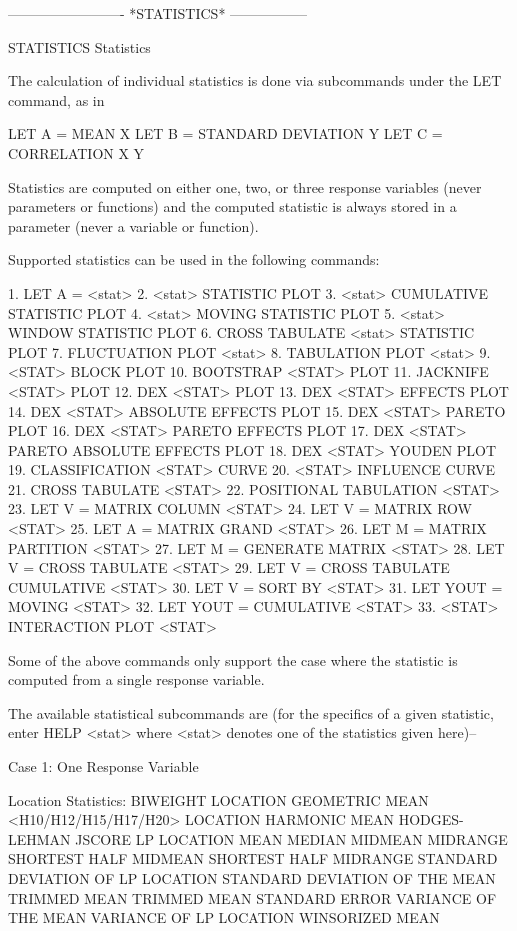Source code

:  
 
 


-------------------------  *STATISTICS*  -----------------
 
STATISTICS
Statistics
 
The calculation of individual statistics is done via subcommands under
the LET command, as in
 
   LET A = MEAN X
   LET B = STANDARD DEVIATION Y
   LET C = CORRELATION X Y
 
Statistics are computed on either one, two, or three response variables
(never parameters or functions) and the computed statistic is always
stored in a parameter (never a variable or function).

Supported statistics can be used in the following commands:

   1. LET A = <stat>
   2. <stat> STATISTIC PLOT
   3. <stat> CUMULATIVE STATISTIC PLOT
   4. <stat> MOVING STATISTIC PLOT
   5. <stat> WINDOW STATISTIC PLOT
   6. CROSS TABULATE <stat> STATISTIC PLOT
   7. FLUCTUATION PLOT <stat>
   8. TABULATION PLOT <stat>
   9. <STAT> BLOCK PLOT
  10. BOOTSTRAP <STAT> PLOT
  11. JACKNIFE <STAT> PLOT
  12. DEX <STAT> PLOT
  13. DEX <STAT> EFFECTS PLOT
  14. DEX <STAT> ABSOLUTE EFFECTS PLOT
  15. DEX <STAT> PARETO PLOT
  16. DEX <STAT> PARETO EFFECTS PLOT
  17. DEX <STAT> PARETO ABSOLUTE EFFECTS PLOT
  18. DEX <STAT> YOUDEN PLOT
  19. CLASSIFICATION <STAT> CURVE
  20. <STAT> INFLUENCE CURVE
  21. CROSS TABULATE <STAT>
  22. POSITIONAL TABULATION <STAT>
  23. LET V = MATRIX COLUMN <STAT>
  24. LET V = MATRIX ROW <STAT>
  25. LET A = MATRIX GRAND <STAT>
  26. LET M = MATRIX PARTITION <STAT>
  27. LET M = GENERATE MATRIX <STAT>
  28. LET V = CROSS TABULATE <STAT>
  29. LET V = CROSS TABULATE CUMULATIVE <STAT>
  30. LET V = SORT BY <STAT>
  31. LET YOUT = MOVING <STAT>
  32. LET YOUT = CUMULATIVE <STAT>
  33. <STAT> INTERACTION PLOT <STAT>

Some of the above commands only support the case where the
statistic is computed from a single response variable.

The available statistical subcommands are (for the specifics of a
given statistic, enter HELP <stat> where <stat> denotes one of the
statistics given here)--
 
Case 1: One Response Variable

Location Statistics:
   BIWEIGHT LOCATION
   GEOMETRIC MEAN
   <H10/H12/H15/H17/H20> LOCATION
   HARMONIC MEAN
   HODGES-LEHMAN
   JSCORE
   LP LOCATION
   MEAN
   MEDIAN
   MIDMEAN
   MIDRANGE
   SHORTEST HALF MIDMEAN
   SHORTEST HALF MIDRANGE
   STANDARD DEVIATION OF LP LOCATION
   STANDARD DEVIATION OF THE MEAN
   TRIMMED MEAN
   TRIMMED MEAN STANDARD ERROR
   VARIANCE OF THE MEAN
   VARIANCE OF LP LOCATION
   WINSORIZED MEAN

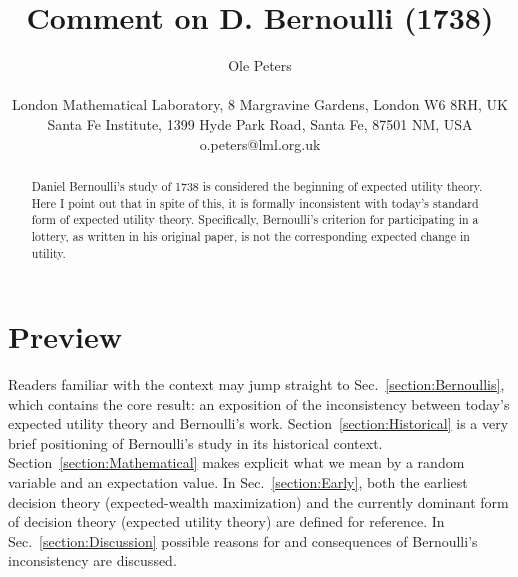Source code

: \documentclass[pdftex]{article}
\newcommand{\secref}[1]{Sec.~\ref{section:#1}}
\newcommand{\Secref}[1]{Section~\ref{section:#1}}
\begin{document}

\title{Comment on D. Bernoulli (1738)}
\author{Ole Peters\\
\\
{\small London Mathematical Laboratory, 8 Margravine Gardens, London W6 8RH, UK}\\
{\small Santa Fe Institute, 1399 Hyde Park Road, Santa Fe, 87501 NM, USA}\\
{\small o.peters@lml.org.uk}}
\maketitle


\begin{abstract}
Daniel Bernoulli's study of 1738 \cite{Bernoulli1738} is considered the beginning of expected utility theory. Here I point out that in spite of this, it is formally inconsistent with today's standard form of expected utility theory. Specifically, Bernoulli's criterion for participating in a lottery, as written in his original paper, is not the corresponding expected change in utility. 
\end{abstract}

\section{Preview}
Readers familiar with the context may jump straight to \secref{Bernoullis},  which contains the core result: an exposition of the inconsistency between today's expected utility theory and Bernoulli's work. \Secref{Historical} is a very brief positioning of Bernoulli's study in its historical context. \Secref{Mathematical} makes explicit what we mean by a random variable and an expectation value. In \secref{Early}, both the earliest decision theory (expected-wealth maximization) and the currently dominant form of decision theory (expected utility theory) are defined for reference. In \secref{Discussion} possible reasons for and consequences of Bernoulli's inconsistency are discussed.
 
\end{document}
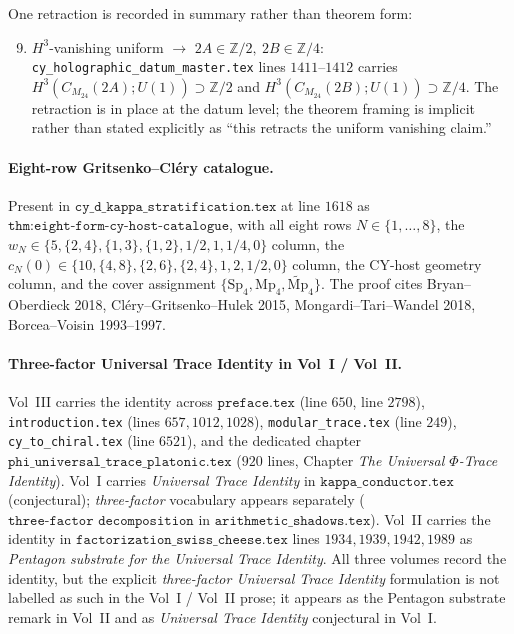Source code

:\documentclass[11pt]{article}
\begin{document}
One retraction is recorded in summary rather than theorem form:
\begin{enumerate}
\setcounter{enumi}{8}
\item $H^3$-vanishing uniform $\to$ $2A \in \mathbb{Z}/2,\ 2B \in \mathbb{Z}/4$:
\texttt{cy\_holographic\_datum\_master.tex} lines $1411$--$1412$
carries $H^3(C_{M_{24}}(2A); U(1)) \supset \mathbb{Z}/2$ and
$H^3(C_{M_{24}}(2B); U(1)) \supset \mathbb{Z}/4$. The retraction
is in place at the datum level; the theorem framing is implicit
rather than stated explicitly as ``this retracts the uniform
vanishing claim.''
\end{enumerate}

\paragraph{Eight-row Gritsenko--Cl\'ery catalogue.} Present in
$\texttt{cy\_d\_kappa\_stratification.tex}$ at line $1618$
as $\texttt{thm:eight-form-cy-host-catalogue}$, with all eight
rows $N \in \{1, \ldots, 8\}$, the $w_N \in \{5, \{2, 4\}, \{1, 3\},
\{1, 2\}, 1/2, 1, 1/4, 0\}$ column, the
$c_N(0) \in \{10, \{4, 8\}, \{2, 6\}, \{2, 4\}, 1, 2, 1/2, 0\}$
column, the CY-host geometry column, and the cover assignment
$\{\mathrm{Sp}_4, \mathrm{Mp}_4, \widetilde{\mathrm{Mp}}_4\}$. The
proof cites Bryan--Oberdieck 2018, Cl\'ery--Gritsenko--Hulek 2015,
Mongardi--Tari--Wandel 2018, Borcea--Voisin 1993--1997.

\paragraph{Three-factor Universal Trace Identity in Vol~I / Vol~II.}
Vol~III carries the identity across $\texttt{preface.tex}$
(line $650$, line $2798$), \texttt{introduction.tex}
(lines $657, 1012, 1028$), \texttt{modular\_trace.tex} (line $249$),
\texttt{cy\_to\_chiral.tex} (line $6521$), and the dedicated chapter
$\texttt{phi\_universal\_trace\_platonic.tex}$ ($920$ lines, Chapter
\emph{The Universal $\Phi$-Trace Identity}). Vol~I carries
\emph{Universal Trace Identity} in $\texttt{kappa\_conductor.tex}$
(conjectural); \emph{three-factor} vocabulary appears separately
($\texttt{three-factor decomposition}$ in $\texttt{arithmetic\_shadows.tex}$).
Vol~II carries the identity in
$\texttt{factorization\_swiss\_cheese.tex}$ lines $1934, 1939, 1942, 1989$
as \emph{Pentagon substrate for the Universal Trace Identity}. All
three volumes record the identity, but the explicit \emph{three-factor
Universal Trace Identity} formulation is not labelled as such in the
Vol~I / Vol~II prose; it appears as the Pentagon substrate remark in
Vol~II and as \emph{Universal Trace Identity} conjectural in Vol~I.
\end{document}
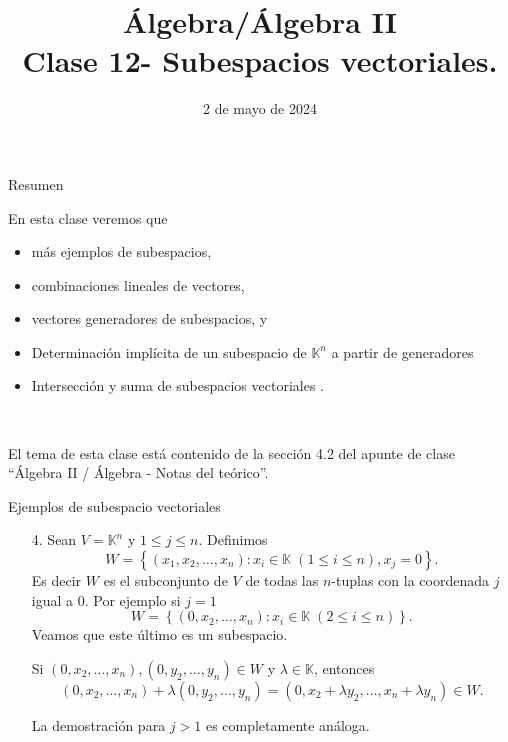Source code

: \documentclass[handout]{beamer} %
\title[Clase 12 - Subespacios vectoriales]{Álgebra/Álgebra II \\ Clase 12- Subespacios vectoriales.}
\author[]{}
\institute[]{\normalsize FAMAF / UNC
	\\[\baselineskip] ${}^{}$
	\\[\baselineskip]
}
\date[02/05/2024]{2 de mayo de 2024}
\newcommand{\K}{\mathbb K}
\begin{document}
\begin{frame}
\maketitle
\end{frame}


\begin{frame}{Resumen}

    En esta clase veremos que
    \begin{itemize}
    \item más ejemplos de subespacios, 
        \item combinaciones lineales de vectores,
        \item vectores generadores de subespacios,  y
        \item Determinación implícita de un subespacio de $\mathbb{K}^n$ a
        partir de generadores
        \item Intersección y suma de subespacios vectoriales . 
    \end{itemize}
    

\

El tema de esta clase  está contenido de la sección 4.2 del apunte de clase ``Álgebra II / Álgebra - Notas del teórico''.
\end{frame}


    \begin{frame}{Ejemplos de subespacio vectoriales}
    
    
        \begin{enumerate}     
            \item[4.] Sean $V=\K^n$ y $1\le j \le n$. Definimos 
            $$
            W = \left\{ (x_1,x_2,\ldots,x_n): x_i \in \K\; (1 \le i \le n), x_j =0\right\}.
            $$
            Es decir $W$  es el subconjunto de $V$ de todas las $n$-tuplas con la coordenada $j$ igual a 0. Por ejemplo  si $j=1$ 
            $$
            W = \left\{ (0,x_2,\ldots,x_n): x_i \in \K \;(2 \le i \le n)\right\}.
            $$
            \pause
            Veamos que este último es un subespacio.
            
            Si $(0,x_2,\ldots,x_n), (0,y_2,\ldots,y_n) \in W$ y  $\lambda \in \K$,  entonces
            $$(0,x_2,\ldots,x_n)+ \lambda(0,y_2,\ldots,y_n) = (0,x_2+\lambda y_2,\ldots,x_n+\lambda y_n) \in W.$$
            
            
            La demostración para $j >1$ es completamente análoga. 
        \end{enumerate}

    
    \end{frame}
    
\end{document}
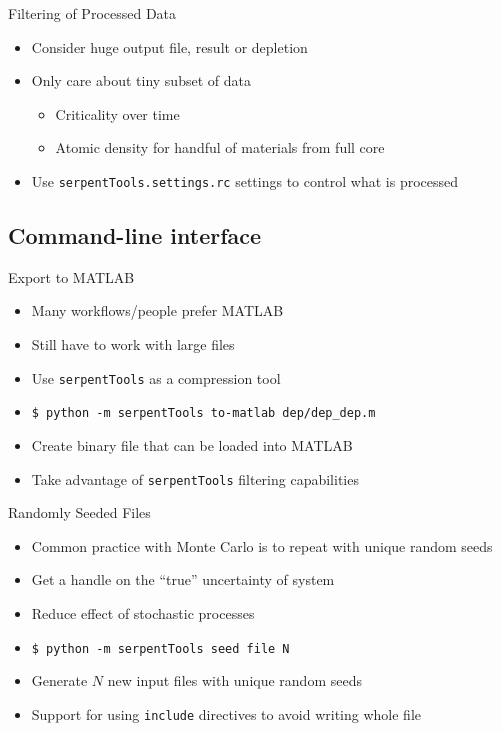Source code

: \documentclass{beamer}
\newcommand{\st}{\texttt{serpentTools} }
\begin{document}
\begin{frame}{Filtering of Processed Data}
    \begin{itemize}
        \item Consider huge output file, result or depletion
        \item Only care about tiny subset of data
        \begin{itemize}
            \item Criticality over time
            \item Atomic density for handful of materials from full core
        \end{itemize}
    \item Use \texttt{serpentTools.settings.rc} settings to control what is processed
    \end{itemize}
\end{frame}

\subsection{Command-line interface}

\begin{frame}{Export to MATLAB}
    \begin{itemize}
        \item Many workflows/people prefer MATLAB
        \item Still have to work with large files
        \item Use \st as a compression tool
        \item \texttt{\$ python -m serpentTools to-matlab dep/dep\_dep.m}
        \item Create binary file that can be loaded into MATLAB
        \item Take advantage of \st filtering capabilities
    \end{itemize}
\end{frame}

\begin{frame}{Randomly Seeded Files}
    \begin{itemize}
        \item Common practice with Monte Carlo is to repeat with unique random seeds
        \item Get a handle on the ``true'' uncertainty of system
        \item Reduce effect of stochastic processes
        \item \texttt{\$ python -m serpentTools seed file N}
        \item Generate $N$ new input files with unique random seeds
        \item Support for using \texttt{include} directives to avoid writing whole file
    \end{itemize}
\end{frame}
\end{document}
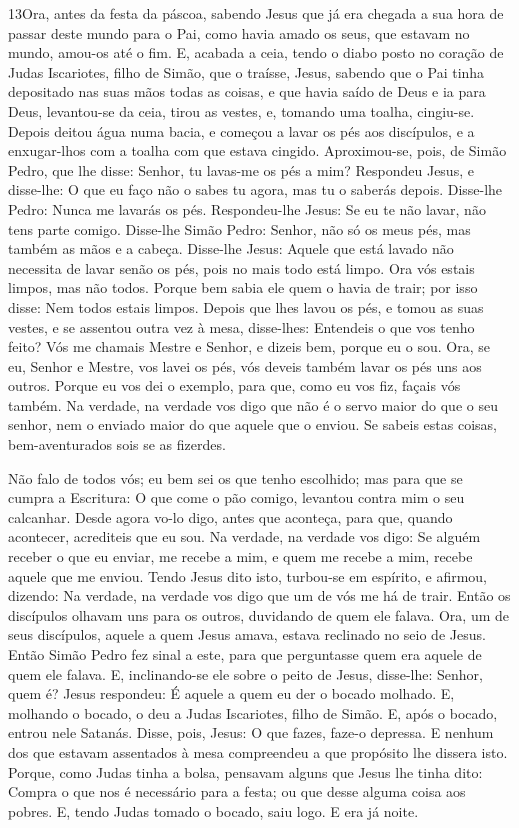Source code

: \medskip

\lettrine{13} Ora, antes da festa da páscoa, sabendo Jesus que
já era chegada a sua hora de passar deste mundo para o Pai, como
havia amado os seus, que estavam no mundo, amou-os até o fim. E,
acabada a ceia, tendo o diabo posto no coração de Judas Iscariotes,
filho de Simão, que o traísse, Jesus, sabendo que o Pai tinha
depositado nas suas mãos todas as coisas, e que havia saído de Deus
e ia para Deus, levantou-se da ceia, tirou as vestes, e, tomando
uma toalha, cingiu-se. Depois deitou água numa bacia, e começou
a lavar os pés aos discípulos, e a enxugar-lhos com a toalha com que
estava cingido. Aproximou-se, pois, de Simão Pedro, que lhe
disse: Senhor, tu lavas-me os pés a mim? Respondeu Jesus, e
disse-lhe: O que eu faço não o sabes tu agora, mas tu o saberás
depois. Disse-lhe Pedro: Nunca me lavarás os pés. Respondeu-lhe
Jesus: Se eu te não lavar, não tens parte comigo. Disse-lhe
Simão Pedro: Senhor, não só os meus pés, mas também as mãos e a
cabeça. Disse-lhe Jesus: Aquele que está lavado não necessita
de lavar senão os pés, pois no mais todo está limpo. Ora vós estais
limpos, mas não todos. Porque bem sabia ele quem o havia de
trair; por isso disse: Nem todos estais limpos. Depois que
lhes lavou os pés, e tomou as suas vestes, e se assentou outra vez à
mesa, disse-lhes: Entendeis o que vos tenho feito? Vós me
chamais Mestre e Senhor, e dizeis bem, porque eu o sou. Ora,
se eu, Senhor e Mestre, vos lavei os pés, vós deveis também lavar os
pés uns aos outros. Porque eu vos dei o exemplo, para que,
como eu vos fiz, façais vós também. Na verdade, na verdade
vos digo que não é o servo maior do que o seu senhor, nem o enviado
maior do que aquele que o enviou. Se sabeis estas coisas,
bem-aventurados sois se as fizerdes.

Não falo de todos vós; eu bem sei os que tenho escolhido; mas
para que se cumpra a Escritura: O que come o pão comigo, levantou
contra mim o seu calcanhar. Desde agora vo-lo digo, antes que
aconteça, para que, quando acontecer, acrediteis que eu sou.
Na verdade, na verdade vos digo: Se alguém receber o que eu
enviar, me recebe a mim, e quem me recebe a mim, recebe aquele que
me enviou. Tendo Jesus dito isto, turbou-se em espírito, e
afirmou, dizendo: Na verdade, na verdade vos digo que um de vós me
há de trair. Então os discípulos olhavam uns para os outros,
duvidando de quem ele falava. Ora, um de seus discípulos,
aquele a quem Jesus amava, estava reclinado no seio de Jesus.
Então Simão Pedro fez sinal a este, para que perguntasse quem
era aquele de quem ele falava. E, inclinando-se ele sobre o
peito de Jesus, disse-lhe: Senhor, quem é? Jesus respondeu: É
aquele a quem eu der o bocado molhado. E, molhando o bocado, o deu a
Judas Iscariotes, filho de Simão. E, após o bocado, entrou
nele Satanás. Disse, pois, Jesus: O que fazes, faze-o depressa.
E nenhum dos que estavam assentados à mesa compreendeu a que
propósito lhe dissera isto. Porque, como Judas tinha a bolsa,
pensavam alguns que Jesus lhe tinha dito: Compra o que nos é
necessário para a festa; ou que desse alguma coisa aos pobres.
E, tendo Judas tomado o bocado, saiu logo. E era já noite.

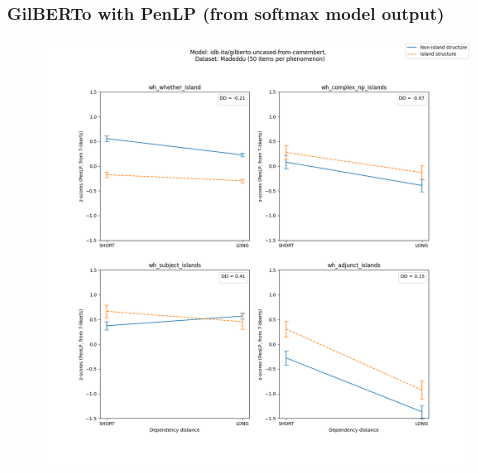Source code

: \subsubsection{GilBERTo with PenLP (from softmax model output)}
\begin{figure}[h]
	\centering
	\includegraphics[width=1\textwidth]{images/AppendixA/Madeddu_wh_idb-ita_gilberto-uncased-from-camembert_PenLP-zscores-likert-2022-07-11.png} 
\end{figure}

\clearpage
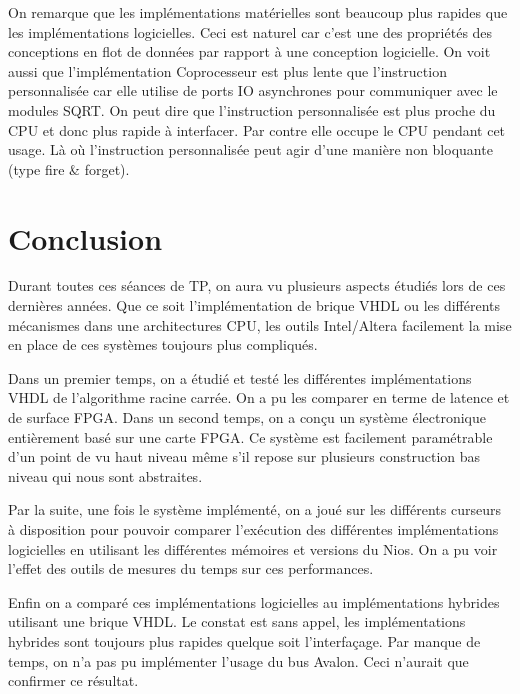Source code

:\documentclass[12pt,a4paper]{article}
\begin{document}
On remarque que les implémentations matérielles sont beaucoup plus rapides que les implémentations logicielles. Ceci est naturel car c'est une des propriétés des conceptions en flot de données par rapport à une conception logicielle. On voit aussi que l'implémentation Coprocesseur est plus lente que l'instruction personnalisée car elle utilise de ports IO asynchrones pour communiquer avec le modules SQRT. On peut dire que l'instruction personnalisée est plus proche du CPU et donc plus rapide à interfacer. Par contre elle occupe le CPU pendant cet usage. Là où l'instruction personnalisée peut agir d'une manière non bloquante (type fire \& forget).

\newpage
\section{Conclusion}
Durant toutes ces séances de TP, on aura vu plusieurs aspects étudiés lors de ces dernières années. Que ce soit l'implémentation de brique VHDL ou les différents mécanismes dans une architectures CPU, les outils Intel/Altera facilement la mise en place de ces systèmes toujours plus compliqués.

Dans un premier temps, on a étudié et testé les différentes implémentations VHDL de l'algorithme racine carrée. On a pu les comparer en terme de latence et de surface FPGA. Dans un second temps, on a conçu un système électronique entièrement basé sur une carte FPGA. Ce système est facilement paramétrable d'un point de vu haut niveau même s'il repose sur plusieurs construction bas niveau qui nous sont abstraites. 

Par la suite, une fois le système implémenté, on a joué sur les différents curseurs à disposition pour pouvoir comparer l'exécution des différentes implémentations logicielles en utilisant les différentes mémoires et versions du Nios. On a pu voir l'effet des outils de mesures du temps sur ces performances.

Enfin on a comparé ces implémentations logicielles au implémentations hybrides utilisant une brique VHDL. Le constat est sans appel, les implémentations hybrides sont toujours plus rapides quelque soit l'interfaçage. Par manque de temps, on n'a pas pu implémenter l'usage du bus Avalon. Ceci n'aurait que confirmer ce résultat.
\end{document}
····················
### [Instructions for the task]
An exact copy is needed of the entries above, starting at the line that holds "TRIMMED MEAN STANDARD ERROR" and stopping at the line that holds "Mathematical Laboratory, 8", both kept; pictures stay out.

### [Written solution]
   TRIMMED MEAN STANDARD ERROR
   VARIANCE OF THE MEAN
   VARIANCE OF LP LOCATION
   WINSORIZED MEAN

Source code

: \documentclass[pdftex]{article}
\newcommand{\secref}[1]{Sec.~\ref{section:#1}}
\newcommand{\Secref}[1]{Section~\ref{section:#1}}
\begin{document}

\title{Comment on D. Bernoulli (1738)}
\author{Ole Peters\\
\\
{\small London Mathematical Laboratory, 8 Margravine Gardens, London W6 8RH, UK}\\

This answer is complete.